Reply Thu 28 Feb, 2013 10:30 am
I have been with my husband now for almost 8 years. He was married to a woman for 12 years before me. She recently died and her funeral is Saturday. She had two boys that my husband raised from the the time they were like 3 and 4 but since the divorce have not really had anything to do with him. My husbands whole family and friends never really had anything nice to say about her and even his boss knew how she had an online affair with a high school sweetheart that she ended up leaving him for. My question is EVERYBODY keeps calling to ask him if HE is ok. I think that is weird and he doesn't what do I do? He says because of the way I think I have mental issues and insecurities. I just think that if you haven't spoken to someone in over at least 5 years that it shouldn't be this big a deal to you. One of the boys even lived with us for the first year that we were together but he moved in with his grandmother after that. I went and took out a loan to buy those boys Christmas and tried to be a caring step parent if you will but none of that is being remember at this time. Since then the only time the two boys have contacted him was when they were in trouble with the law or needed something from him. I understand that the boys are hurt and lost their mother and I am ok with him calling to check on them or whatever but is right for him to be as upset as he is over her death and making me out to be the bad guy?
 
DrewDad
 
  3  
Reply Thu 28 Feb, 2013 10:47 am
@hurtandlost,
hurtandlost wrote:
is right for him to be as upset as he is over her death and making me out to be the bad guy?
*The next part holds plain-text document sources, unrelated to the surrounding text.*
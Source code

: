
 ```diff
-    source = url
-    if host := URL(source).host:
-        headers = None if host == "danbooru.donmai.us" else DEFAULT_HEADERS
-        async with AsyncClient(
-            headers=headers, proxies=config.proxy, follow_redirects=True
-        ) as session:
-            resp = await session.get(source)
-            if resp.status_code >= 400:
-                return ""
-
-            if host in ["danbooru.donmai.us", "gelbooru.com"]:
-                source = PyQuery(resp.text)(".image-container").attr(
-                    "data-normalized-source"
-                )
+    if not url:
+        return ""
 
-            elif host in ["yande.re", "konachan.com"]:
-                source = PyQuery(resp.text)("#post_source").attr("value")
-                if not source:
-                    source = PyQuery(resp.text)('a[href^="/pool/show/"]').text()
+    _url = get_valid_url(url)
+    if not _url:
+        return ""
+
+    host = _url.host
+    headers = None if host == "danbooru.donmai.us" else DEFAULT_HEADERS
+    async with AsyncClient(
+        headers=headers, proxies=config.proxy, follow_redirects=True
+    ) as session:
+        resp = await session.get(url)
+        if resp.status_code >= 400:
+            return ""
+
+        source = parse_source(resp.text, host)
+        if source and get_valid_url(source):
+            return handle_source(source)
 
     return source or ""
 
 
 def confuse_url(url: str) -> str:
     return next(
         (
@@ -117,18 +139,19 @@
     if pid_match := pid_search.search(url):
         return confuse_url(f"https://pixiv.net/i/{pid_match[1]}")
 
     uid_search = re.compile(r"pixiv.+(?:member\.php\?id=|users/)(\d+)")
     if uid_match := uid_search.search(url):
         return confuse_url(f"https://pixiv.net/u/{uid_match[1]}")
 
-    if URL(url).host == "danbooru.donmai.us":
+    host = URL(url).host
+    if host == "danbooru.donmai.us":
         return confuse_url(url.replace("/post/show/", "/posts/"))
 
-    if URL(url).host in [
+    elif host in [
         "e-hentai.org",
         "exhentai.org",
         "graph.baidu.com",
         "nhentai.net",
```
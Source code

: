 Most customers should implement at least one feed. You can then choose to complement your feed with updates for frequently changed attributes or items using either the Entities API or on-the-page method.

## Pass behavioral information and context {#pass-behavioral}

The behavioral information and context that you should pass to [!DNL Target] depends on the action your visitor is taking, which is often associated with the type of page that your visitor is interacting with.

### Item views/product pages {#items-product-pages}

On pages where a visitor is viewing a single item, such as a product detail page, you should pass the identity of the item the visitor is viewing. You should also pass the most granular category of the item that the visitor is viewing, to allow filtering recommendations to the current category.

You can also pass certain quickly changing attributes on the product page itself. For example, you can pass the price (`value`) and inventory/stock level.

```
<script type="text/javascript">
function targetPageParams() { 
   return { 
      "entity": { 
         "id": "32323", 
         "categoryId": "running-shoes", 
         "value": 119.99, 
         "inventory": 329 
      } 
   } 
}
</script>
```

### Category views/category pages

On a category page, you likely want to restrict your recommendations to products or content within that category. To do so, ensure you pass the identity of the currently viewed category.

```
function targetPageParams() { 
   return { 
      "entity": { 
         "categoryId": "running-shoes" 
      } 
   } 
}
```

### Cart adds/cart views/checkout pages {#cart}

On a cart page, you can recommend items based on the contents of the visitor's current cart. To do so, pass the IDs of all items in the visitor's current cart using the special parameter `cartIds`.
The short answer is "yes."

Regardless of how you think he should feel about his ex, he is a separate person from you and has his own feelings.
0 Replies
 
maxdancona
 
  2  
Reply Thu 28 Feb, 2013 10:58 am
@hurtandlost,
I agree with DrewDad.

It is normal for your husband to have deep emotions when someone he has known dies, especially when this is a person he once had an intimate relationship with. He has every right to grieve.

So yes. It is right for your husband to be upset about the death of his ex-wife and especially right for him to be concerned about the kids he has helped to raise.

I think your feelings are normal as well. I don't consider you a bad person for having them. But, you do need to take responsibility for your feelings (they aren't your husbands fault).

But you have know more right to control how your husband feels then he has to control how you feel.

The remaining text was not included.